For all its instinctive conservatism Greek thought was a living thing, sensitive to changes of environment; and a masterful thing, set on dominating life. And in the Hellenistic age it had not lost its qualities. The political institution of which it had now to determine more explicitly the theoretical properties was monarchy. In considering this men trained in the Greek schools naturally used the method which had been followed in considering the city-state—the elucidation, with a view to betterment, of the actual by the setting up of the ideal. The personal qualities of the ideal king had been already defined by Plato and Aristotle; and their definitions were retained and amplified by their successors. But the institution itself had to be explored anew. For in order to be ideal monarchy had now to be universal. Once the city-state had ceased to be conceived as self-sufficient, the ideal monarch could not be confined to a single city-state without loss of perfection; nor could he tolerate longer, like the philosopher-king of Plato, the coexistence of ideal monarchs in other city-states. He could suffer no territorial limitation whatsoever. For, the self-sufficiency of the city-state gone, it did not occur to anyone as possible to attribute self-sufficiency to any other section of the world. The traditions of monarchy in Persia and Egypt, the example of Alexander and of Antigonus I, and the failure of the Successors to set frontiers to their kingdoms conspired to crush any thought of sectional completeness. Yet without self-sufficiency the government of a section, whatever its form might be, could not be ideal, least of all in an age which, like the Hellenistic, made self-sufficiency the universal test of perfection. Greek theory of monarchy had thus to be one degree further removed from political realities than the theory of the polis. It tended to become merged with the theory of the universe in general.

Greek thought was led in this same direction by yet other considerations. It could not fail to respond to the enormous widening of horizon and enlargement of knowledge and interlocking of business interests that had occurred. The way for a larger synthesis was also blazed by the rise of a standard Greek language— the so-called Hellenistic koine—and its spread beyond the bounds of the Hellenic world. The effects of community of language and of dialect had been of course overborne in classic Greece by divergence among its states in national and political aims; and the use by Greeks and non-Greeks from Rome to Parthia of the koine as the one language of culture meant no more durable interpenetration of aspirations than, for example, the like use of Greek in the Ottoman Empire. But such use did mean that, for the time being at least, men of culture everywhere, irrespective of race, had one further element and agency of exchange in common—a fact which political thinking could not overlook. Nor could it overlook the implications of Alexander’s astounding policy of fusing races. Be his motive what it may, the projected marriage of Europe and Asia emphasized in unforgettable fashion both the artificiality of the distinctions separating men of one race, language, religion, and culture from those of another, and the significance for social life of their common humanity. The fundamental idea did not die with its author. Rejected by his successors as humiliating to their national pride, it lived on in men’s consciousness and fired the imagination of another great dreamer, who, being a Semite by birth and an Athenian by education, was well placed to see in humanity an ideal unity by which to resolve the dualism of his experience.

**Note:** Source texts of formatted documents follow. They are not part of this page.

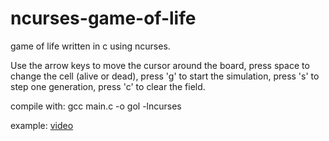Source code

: # ncurses-game-of-life
game of life written in c using ncurses.

Use the arrow keys to move the cursor around the board, press space to change the cell (alive or dead), press 'g' to start the simulation, press 's' to step one generation, press 'c' to clear the field.

compile with: gcc main.c -o gol -lncurses

example:
[video](https://asciinema.org/a/raHeqgXMoMpXz11AxKZ6tbmw4)
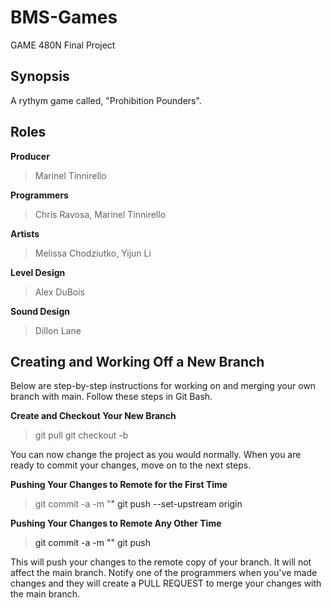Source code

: # BMS-Games
GAME 480N Final Project

## Synopsis
A rythym game called, "Prohibition Pounders".

## Roles
**Producer**
> Marinel Tinnirello

**Programmers**           
> Chris Ravosa, Marinel Tinnirello
                            
**Artists**               
> Melissa Chodziutko, Yijun Li
                            
**Level Design**          
> Alex DuBois
                            
**Sound Design**          
> Dillon Lane

## Creating and Working Off a New Branch
Below are step-by-step instructions for working on and merging your own branch with main. Follow these steps in Git Bash.

**Create and Checkout Your New Branch**
> git pull
> git checkout -b <LASTNAME>

You can now change the project as you would normally. When you are ready to commit your 
changes, move on to the next steps.

**Pushing Your Changes to Remote for the First Time**
> git commit -a -m "<A message detailing your changes>"
> git push --set-upstream origin <LASTNAME>

**Pushing Your Changes to Remote Any Other Time**
> git commit -a -m "<A message detailing your changes>"
> git push

This will push your changes to the remote copy of your branch. It will not affect the main branch. Notify one of the programmers when you've made changes and they will create a PULL REQUEST to merge your changes with the main branch.
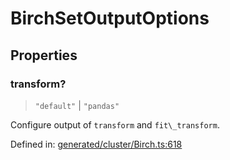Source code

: # BirchSetOutputOptions

## Properties

### transform?

> `"default"` \| `"pandas"`

Configure output of `transform` and `fit\_transform`.

Defined in:  [generated/cluster/Birch.ts:618](https://github.com/transitive-bullshit/scikit-learn-ts/blob/122b3c0/packages/sklearn/src/generated/cluster/Birch.ts#L618)
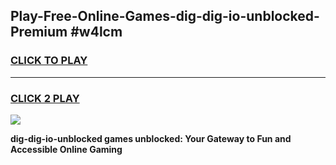 
## Play-Free-Online-Games-dig-dig-io-unblocked-Premium #w4lcm
<h3>
<a href="https://premium.freeplayer.one?title=dig-dig-io-unblocked&ref=8M">CLICK TO PLAY</a></h3>
<hr>

<h3>
<a href="https://premium.freeplayer.one?title=dig-dig-io-unblocked&ref=8M">CLICK 2 PLAY</a>
  
</h3>

<a href="https://premium.freeplayer.one?title=dig-dig-io-unblocked&ref=8M"><img src="https://clearcache.store/games.png"></a>


**dig-dig-io-unblocked games unblocked: Your Gateway to Fun and Accessible Online Gaming**
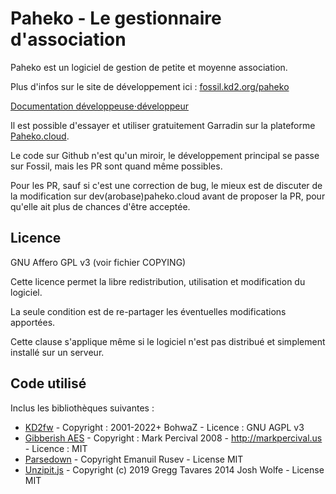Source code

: # Paheko - Le gestionnaire d'association

Paheko est un logiciel de gestion de petite et moyenne association.

Plus d'infos sur le site de développement ici : [fossil.kd2.org/paheko](https://fossil.kd2.org/paheko/)

[Documentation développeuse⋅développeur](https://fossil.kd2.org/paheko/wiki?name=Documentation+d%C3%A9veloppeur)

Il est possible d'essayer et utiliser gratuitement Garradin sur la plateforme [Paheko.cloud](https://paheko.cloud/).

Le code sur Github n'est qu'un miroir, le développement principal se passe sur Fossil, mais les PR sont quand même possibles.

Pour les PR, sauf si c'est une correction de bug, le mieux est de discuter de la modification sur dev(arobase)paheko.cloud avant de proposer la PR, pour qu'elle ait plus de chances d'être acceptée.

## Licence

GNU Affero GPL v3 (voir fichier COPYING)

Cette licence permet la libre redistribution, utilisation et modification du logiciel.

La seule condition est de re-partager les éventuelles modifications apportées.

Cette clause s'applique même si le logiciel n'est pas distribué et simplement installé sur un serveur.

## Code utilisé

Inclus les bibliothèques suivantes :

* [KD2fw](https://fossil.kd2.org/kd2fw/) - Copyright : 2001-2022+ BohwaZ - Licence : GNU AGPL v3
* [Gibberish AES](https://github.com/mdp/gibberish-aes) - Copyright : Mark Percival 2008 - http://markpercival.us - Licence : MIT
* [Parsedown](https://github.com/erusev/parsedown) - Copyright Emanuil Rusev - License MIT
* [Unzipit.js](https://github.com/greggman/unzipit) - Copyright (c) 2019 Gregg Tavares  2014 Josh Wolfe - License MIT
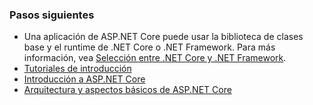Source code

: ### <a name="next-steps"></a>Pasos siguientes

* Una aplicación de ASP.NET Core puede usar la biblioteca de clases base y el runtime de .NET Core o .NET Framework. Para más información, vea [Selección entre .NET Core y .NET Framework](/dotnet/articles/standard/choosing-core-framework-server).
* [Tutoriales de introducción](xref:tutorials/index)
* [Introducción a ASP.NET Core](xref:index) 
* [Arquitectura y aspectos básicos de ASP.NET Core](xref:fundamentals/index)

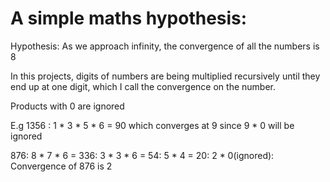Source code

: # A simple maths hypothesis:

Hypothesis: As we approach infinity, the convergence of all the numbers is 8

In this projects, digits of numbers are being multiplied recursively until they end up at one digit, which I call the convergence on the number.

Products with 0 are ignored

E.g 1356 : 1 * 3 * 5 * 6 = 90 which converges at 9 since 9 * 0 will be ignored

876: 8 * 7 * 6 = 336: 3 * 3 * 6 = 54: 5 * 4 = 20: 2 * 0(ignored): Convergence of 876 is 2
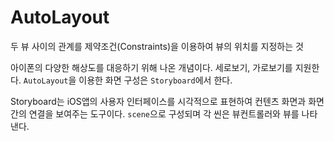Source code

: # AutoLayout
두 뷰 사이의 관계를 제약조건(Constraints)을 이용하여 뷰의 위치를 지정하는 것

아이폰의 다양한 해상도를 대응하기 위해 나온 개념이다. 세로보기, 가로보기를 지원한다. `AutoLayout`을 이용한 화면 구성은 `Storyboard`에서 한다.

Storyboard는 iOS앱의 사용자 인터페이스를 시각적으로 표현하여 컨텐츠 화면과 화면간의 연결을 보여주는 도구이다. `scene`으로 구성되며 각 씬은 뷰컨트롤러와 뷰를 나타낸다.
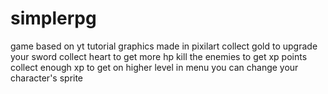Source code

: # simplerpg
game based on yt tutorial
graphics made in pixilart
collect gold to upgrade your sword
collect heart to get more hp
kill the enemies to get xp points
collect enough xp to get on higher level
in menu you can change your character's sprite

It thus happened that the political theory of the Greeks leaped at one bound from the reality of the polis to the vision of ‘the universe of men,’ the oecumene without deigning to set foot in passing on the half-reality of the territorial monarchy and the federation. It was, however, a leap of the imagination alone. The framework of the Stoic cosmopolis was filled in, if at all, not by concrete nomoi of its own, but by the patchwork fabric of existing institutions. It was not with this ‘dream or image of a state’ that the mind of Zeno lived. With him, as with his contemporary Epicurus, the real thing about which to theorize was no association of men, but its negation—the solitary self-centred individual. With Zeno individualism all but sufficed; with Epicurus it sufficed altogether, at least theoretically. Both of them had more in common in the premises of their thinking with the Cynics than with the older Academicians or the Peripatetics, in that they grounded their systems in the self-sufficiency of the sage in place of the self-sufficiency of the polis. The gods they wrote off as limiting factors in the individual’s life, Epicurus by a cosmogony which made gods extramundane, Zeno by a cosmogony which made gods and men identical in essence. Death was a release, of the Epicurean from everything, of the Stoic from the corruption of the body: in neither creed was it an end to determine human activity. There remained the ‘domination of things.’ From this the way to freedom led inward—to the refuge of one’s own thoughts. The sage’s peace of mind (ataraxia) came to him, not through existing without pain, disease, hardship, slavery, poverty, humiliations, but through mental capacity to disassociate wellbeing from externals. From such things as formed the evils of the multitude of men no man could escape, but the wise man would make nothing of them; and from the rush and turmoil and confusion of the life of ordinary men he would seek deliverance by reducing his interests to a minimum. ‘Every interest man had in an object,’ writes a modern interpreter of Hellenistic popular philosophy1, ‘was a filament, as it were, going out from his heart and attaching itself to that object, so that if the object was unstable and elusive he was pulled miserably after it. The way of freedom therefore was to cut all these strands going out in all directions and attaching to a multitude of objects’—family, state, property, honours and the like.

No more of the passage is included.